__EXERCISE DIRECTIONS__
Word for word, return every record that follows.

(Items from a data source)
[Start of section]

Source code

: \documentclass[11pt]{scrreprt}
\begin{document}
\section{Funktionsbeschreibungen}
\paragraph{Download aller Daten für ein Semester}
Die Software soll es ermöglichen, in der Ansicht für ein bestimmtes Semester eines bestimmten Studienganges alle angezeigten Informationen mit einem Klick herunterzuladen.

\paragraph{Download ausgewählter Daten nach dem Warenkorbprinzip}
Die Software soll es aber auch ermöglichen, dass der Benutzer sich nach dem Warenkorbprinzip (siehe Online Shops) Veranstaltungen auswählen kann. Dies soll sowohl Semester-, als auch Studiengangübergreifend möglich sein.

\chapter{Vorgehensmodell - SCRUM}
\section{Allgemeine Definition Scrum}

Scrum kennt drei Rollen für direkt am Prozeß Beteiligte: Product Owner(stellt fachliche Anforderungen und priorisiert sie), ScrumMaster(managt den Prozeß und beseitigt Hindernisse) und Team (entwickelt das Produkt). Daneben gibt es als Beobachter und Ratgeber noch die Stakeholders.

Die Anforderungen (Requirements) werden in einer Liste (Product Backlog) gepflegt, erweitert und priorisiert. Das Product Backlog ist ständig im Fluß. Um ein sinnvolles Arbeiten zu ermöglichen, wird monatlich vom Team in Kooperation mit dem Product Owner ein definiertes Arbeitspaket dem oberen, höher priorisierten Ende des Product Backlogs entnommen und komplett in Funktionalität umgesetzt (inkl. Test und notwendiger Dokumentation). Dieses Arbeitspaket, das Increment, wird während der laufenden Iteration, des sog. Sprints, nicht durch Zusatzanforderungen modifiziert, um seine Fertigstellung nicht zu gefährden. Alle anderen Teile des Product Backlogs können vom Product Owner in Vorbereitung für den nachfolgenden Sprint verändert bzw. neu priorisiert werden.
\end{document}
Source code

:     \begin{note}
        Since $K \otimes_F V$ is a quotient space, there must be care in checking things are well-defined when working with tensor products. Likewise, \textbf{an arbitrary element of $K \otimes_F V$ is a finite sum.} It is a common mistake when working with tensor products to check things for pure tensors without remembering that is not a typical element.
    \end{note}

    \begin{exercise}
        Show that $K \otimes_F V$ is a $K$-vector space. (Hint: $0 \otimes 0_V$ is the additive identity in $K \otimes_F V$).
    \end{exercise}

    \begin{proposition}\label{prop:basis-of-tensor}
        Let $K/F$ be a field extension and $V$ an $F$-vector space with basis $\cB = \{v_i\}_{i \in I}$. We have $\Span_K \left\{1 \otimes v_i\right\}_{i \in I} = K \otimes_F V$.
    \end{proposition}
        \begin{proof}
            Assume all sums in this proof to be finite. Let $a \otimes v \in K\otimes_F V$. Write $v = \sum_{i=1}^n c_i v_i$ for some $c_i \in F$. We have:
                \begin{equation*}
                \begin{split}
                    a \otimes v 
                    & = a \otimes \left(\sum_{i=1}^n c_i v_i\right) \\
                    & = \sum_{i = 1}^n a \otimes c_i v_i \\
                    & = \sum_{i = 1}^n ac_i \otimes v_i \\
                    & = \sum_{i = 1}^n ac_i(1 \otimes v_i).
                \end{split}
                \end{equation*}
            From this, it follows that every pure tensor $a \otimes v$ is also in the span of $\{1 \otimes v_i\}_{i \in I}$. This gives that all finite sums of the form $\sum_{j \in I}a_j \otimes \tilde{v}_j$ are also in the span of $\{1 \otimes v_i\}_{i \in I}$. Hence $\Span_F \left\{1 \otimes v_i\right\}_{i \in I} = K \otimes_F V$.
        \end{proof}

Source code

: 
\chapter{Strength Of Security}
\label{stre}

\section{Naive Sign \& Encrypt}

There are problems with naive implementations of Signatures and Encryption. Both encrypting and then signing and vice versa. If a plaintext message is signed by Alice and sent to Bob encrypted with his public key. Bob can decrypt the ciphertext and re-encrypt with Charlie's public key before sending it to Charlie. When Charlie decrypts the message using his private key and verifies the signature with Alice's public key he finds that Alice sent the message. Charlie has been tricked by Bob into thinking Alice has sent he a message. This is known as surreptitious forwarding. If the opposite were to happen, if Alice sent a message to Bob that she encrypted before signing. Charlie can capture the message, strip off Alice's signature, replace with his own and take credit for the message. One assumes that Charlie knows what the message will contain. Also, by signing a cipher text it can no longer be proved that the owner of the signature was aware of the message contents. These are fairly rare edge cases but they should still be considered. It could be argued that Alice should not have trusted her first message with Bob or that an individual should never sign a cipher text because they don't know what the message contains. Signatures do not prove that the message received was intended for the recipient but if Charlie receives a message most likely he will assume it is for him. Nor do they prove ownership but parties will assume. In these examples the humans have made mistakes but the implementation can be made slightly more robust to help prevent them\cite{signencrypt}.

[End of section]

__WRITTEN SOLUTION__
Source code

: \documentclass[11pt]{scrreprt}
\begin{document}
\section{Funktionsbeschreibungen}
\paragraph{Download aller Daten für ein Semester}
Die Software soll es ermöglichen, in der Ansicht für ein bestimmtes Semester eines bestimmten Studienganges alle angezeigten Informationen mit einem Klick herunterzuladen.

\paragraph{Download ausgewählter Daten nach dem Warenkorbprinzip}
Die Software soll es aber auch ermöglichen, dass der Benutzer sich nach dem Warenkorbprinzip (siehe Online Shops) Veranstaltungen auswählen kann. Dies soll sowohl Semester-, als auch Studiengangübergreifend möglich sein.

\chapter{Vorgehensmodell - SCRUM}
\section{Allgemeine Definition Scrum}

Scrum kennt drei Rollen für direkt am Prozeß Beteiligte: Product Owner(stellt fachliche Anforderungen und priorisiert sie), ScrumMaster(managt den Prozeß und beseitigt Hindernisse) und Team (entwickelt das Produkt). Daneben gibt es als Beobachter und Ratgeber noch die Stakeholders.

Die Anforderungen (Requirements) werden in einer Liste (Product Backlog) gepflegt, erweitert und priorisiert. Das Product Backlog ist ständig im Fluß. Um ein sinnvolles Arbeiten zu ermöglichen, wird monatlich vom Team in Kooperation mit dem Product Owner ein definiertes Arbeitspaket dem oberen, höher priorisierten Ende des Product Backlogs entnommen und komplett in Funktionalität umgesetzt (inkl. Test und notwendiger Dokumentation). Dieses Arbeitspaket, das Increment, wird während der laufenden Iteration, des sog. Sprints, nicht durch Zusatzanforderungen modifiziert, um seine Fertigstellung nicht zu gefährden. Alle anderen Teile des Product Backlogs können vom Product Owner in Vorbereitung für den nachfolgenden Sprint verändert bzw. neu priorisiert werden.
\end{document}
Source code

:     \begin{note}
        Since $K \otimes_F V$ is a quotient space, there must be care in checking things are well-defined when working with tensor products. Likewise, \textbf{an arbitrary element of $K \otimes_F V$ is a finite sum.} It is a common mistake when working with tensor products to check things for pure tensors without remembering that is not a typical element.
    \end{note}

    \begin{exercise}
        Show that $K \otimes_F V$ is a $K$-vector space. (Hint: $0 \otimes 0_V$ is the additive identity in $K \otimes_F V$).
    \end{exercise}

    \begin{proposition}\label{prop:basis-of-tensor}
        Let $K/F$ be a field extension and $V$ an $F$-vector space with basis $\cB = \{v_i\}_{i \in I}$. We have $\Span_K \left\{1 \otimes v_i\right\}_{i \in I} = K \otimes_F V$.
    \end{proposition}
        \begin{proof}
            Assume all sums in this proof to be finite. Let $a \otimes v \in K\otimes_F V$. Write $v = \sum_{i=1}^n c_i v_i$ for some $c_i \in F$. We have:
                \begin{equation*}
                \begin{split}
                    a \otimes v 
                    & = a \otimes \left(\sum_{i=1}^n c_i v_i\right) \\
                    & = \sum_{i = 1}^n a \otimes c_i v_i \\
                    & = \sum_{i = 1}^n ac_i \otimes v_i \\
                    & = \sum_{i = 1}^n ac_i(1 \otimes v_i).
                \end{split}
                \end{equation*}
            From this, it follows that every pure tensor $a \otimes v$ is also in the span of $\{1 \otimes v_i\}_{i \in I}$. This gives that all finite sums of the form $\sum_{j \in I}a_j \otimes \tilde{v}_j$ are also in the span of $\{1 \otimes v_i\}_{i \in I}$. Hence $\Span_F \left\{1 \otimes v_i\right\}_{i \in I} = K \otimes_F V$.
        \end{proof}

Source code

: 
\chapter{Strength Of Security}
\label{stre}

\section{Naive Sign \& Encrypt}

There are problems with naive implementations of Signatures and Encryption. Both encrypting and then signing and vice versa. If a plaintext message is signed by Alice and sent to Bob encrypted with his public key. Bob can decrypt the ciphertext and re-encrypt with Charlie's public key before sending it to Charlie. When Charlie decrypts the message using his private key and verifies the signature with Alice's public key he finds that Alice sent the message. Charlie has been tricked by Bob into thinking Alice has sent he a message. This is known as surreptitious forwarding. If the opposite were to happen, if Alice sent a message to Bob that she encrypted before signing. Charlie can capture the message, strip off Alice's signature, replace with his own and take credit for the message. One assumes that Charlie knows what the message will contain. Also, by signing a cipher text it can no longer be proved that the owner of the signature was aware of the message contents. These are fairly rare edge cases but they should still be considered. It could be argued that Alice should not have trusted her first message with Bob or that an individual should never sign a cipher text because they don't know what the message contains. Signatures do not prove that the message received was intended for the recipient but if Charlie receives a message most likely he will assume it is for him. Nor do they prove ownership but parties will assume. In these examples the humans have made mistakes but the implementation can be made slightly more robust to help prevent them\cite{signencrypt}.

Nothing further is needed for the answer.